A day-in-the-life village visit in Cambodia ends up being the most memorable experience of a family’s around-the-world adventure.
Though we had come to Cambodia to see the famed Khmer temples of Angkor, a single day in Kompheim, a rural village about 9 miles outside of Siem Reap, is what sticks in my family’s minds… and hearts. In fact, in 72 days of traveling around the world, this experience was by far the most meaningful.
Our tour operator, Beyond Unique Experiences, has a partnership with this village. The village organizer identifies impoverished families to host visitors. Beyond gives those host families a small payment and contributes a larger payment to the village fund for projects like water filters and wells.
KidTripster Tip: Don’t be afraid to get your hands dirty. Many travel destinations have one-day volunteer opportunities for tourists, including kids. Seek out these socially-responsible tour companies. While it may seem odd to pay to work, the rewards are immense.
What to do?
With a guide and driver, we arrived via oxen cart at the home of Ame, a married mother with four children, ranging in age from 10- to 18-years old. The family lives in a two-room stilted hut with palm leaf walls and a tin roof. (Beyond provided the roof as part of a previous project.) On this day, we helped Ame make additional palm leaf panels to complete the walls for her kitchen building. My sons, ages 10 and 13, took their jobs very seriously. In all, we made 13 panels; she needs another 200.
Though she didn’t speak any English, we understood that Ame loved her children but was struggling to provide them with basic necessities. Next door, her two nephews lived with their father; their biological mother had abandoned the family. While dad was working, the 6-year old was in charge of caring for his 1-year old brother. The baby was hard to win over, but I eventually did with a constant smile and handful of fruit.
We had a very good conversation with our guide and driver. You truly have to feel for the Cambodian people. They were very open about the impact the Khmer Rouge and civil war have had on this country. Our driver lost nearly his entire family in the genocide. Today, they view tourism as a way to escape poverty and improve the country’s economy.

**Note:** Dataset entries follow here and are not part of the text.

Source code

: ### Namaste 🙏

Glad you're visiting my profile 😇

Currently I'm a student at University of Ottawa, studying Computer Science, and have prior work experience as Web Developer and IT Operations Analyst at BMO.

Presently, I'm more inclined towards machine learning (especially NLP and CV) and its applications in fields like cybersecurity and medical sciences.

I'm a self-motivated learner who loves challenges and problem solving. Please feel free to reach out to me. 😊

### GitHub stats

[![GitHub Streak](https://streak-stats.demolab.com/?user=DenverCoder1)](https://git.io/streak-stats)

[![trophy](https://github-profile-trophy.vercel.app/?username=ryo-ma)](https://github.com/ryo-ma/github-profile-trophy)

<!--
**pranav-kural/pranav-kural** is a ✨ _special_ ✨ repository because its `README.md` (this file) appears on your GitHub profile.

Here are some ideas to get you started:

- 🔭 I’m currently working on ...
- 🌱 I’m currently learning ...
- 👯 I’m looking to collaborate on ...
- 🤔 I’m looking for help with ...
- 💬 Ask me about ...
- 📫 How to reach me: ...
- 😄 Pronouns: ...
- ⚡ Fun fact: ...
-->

We watched as our guide, Sokha, prepared a special meal for the family. It consisted of herbs (garlic, ginger, lemongrass), red chillies, fish paste (fermented bones and guts, plus salt), and winged red ants. Yep, ants. To be polite, we tasted the dish, considered a special treat for the family. Needless to say, we won’t be having them again. Our lunch consisted of vegetarian sandwiches wrapped in palm leaves and fresh fruit. A large banana leaf served as a tablecloth.
Before leaving, each of us planted a fruit tree for the family, provided by Beyond. The mango trees will yield fruit in four years; the rambutan tree in seven. We certainly hope that this family’s situation will have improved by then.
After saying our goodbyes to our gracious hosts, we went on a walking tour of the village. My sons were both surprised and unsettled to see such inequality in the village. Some families, referred to as Tier 3, had large homes with concrete walls, mature fruit trees, and livestock. They had robust gardens on good plots of land that yielded plenty to eat. Not so for Ame.
Beyond also has initiated an ingenious program. Knowing that trash is an eyesore in Cambodia, Beyond rewards families for returning plastic bottles filled with trash. If they collect 12 bottles, they get one kilo of rice; if they collect 1000 bottles, they get a second-hand bike. Beyond has used the bottles to build three buildings in the village which house English classes and vocational training for women.
This one-day experience has stuck with my children. When they discuss poverty around the world in their classrooms, the boys understand what that looks like. But they also understand that people - even kids - have the power and ability to help those in need.
Beyond Unique Escapes charges participants $42/each, which includes transportation, guide, lunch, bottle water, and one fruit tree/person to plant for the family. Discounts available for children.
Editor Shellie Bailey-Shah and her family traveled to Cambodia as part of a 72-day trip around the world.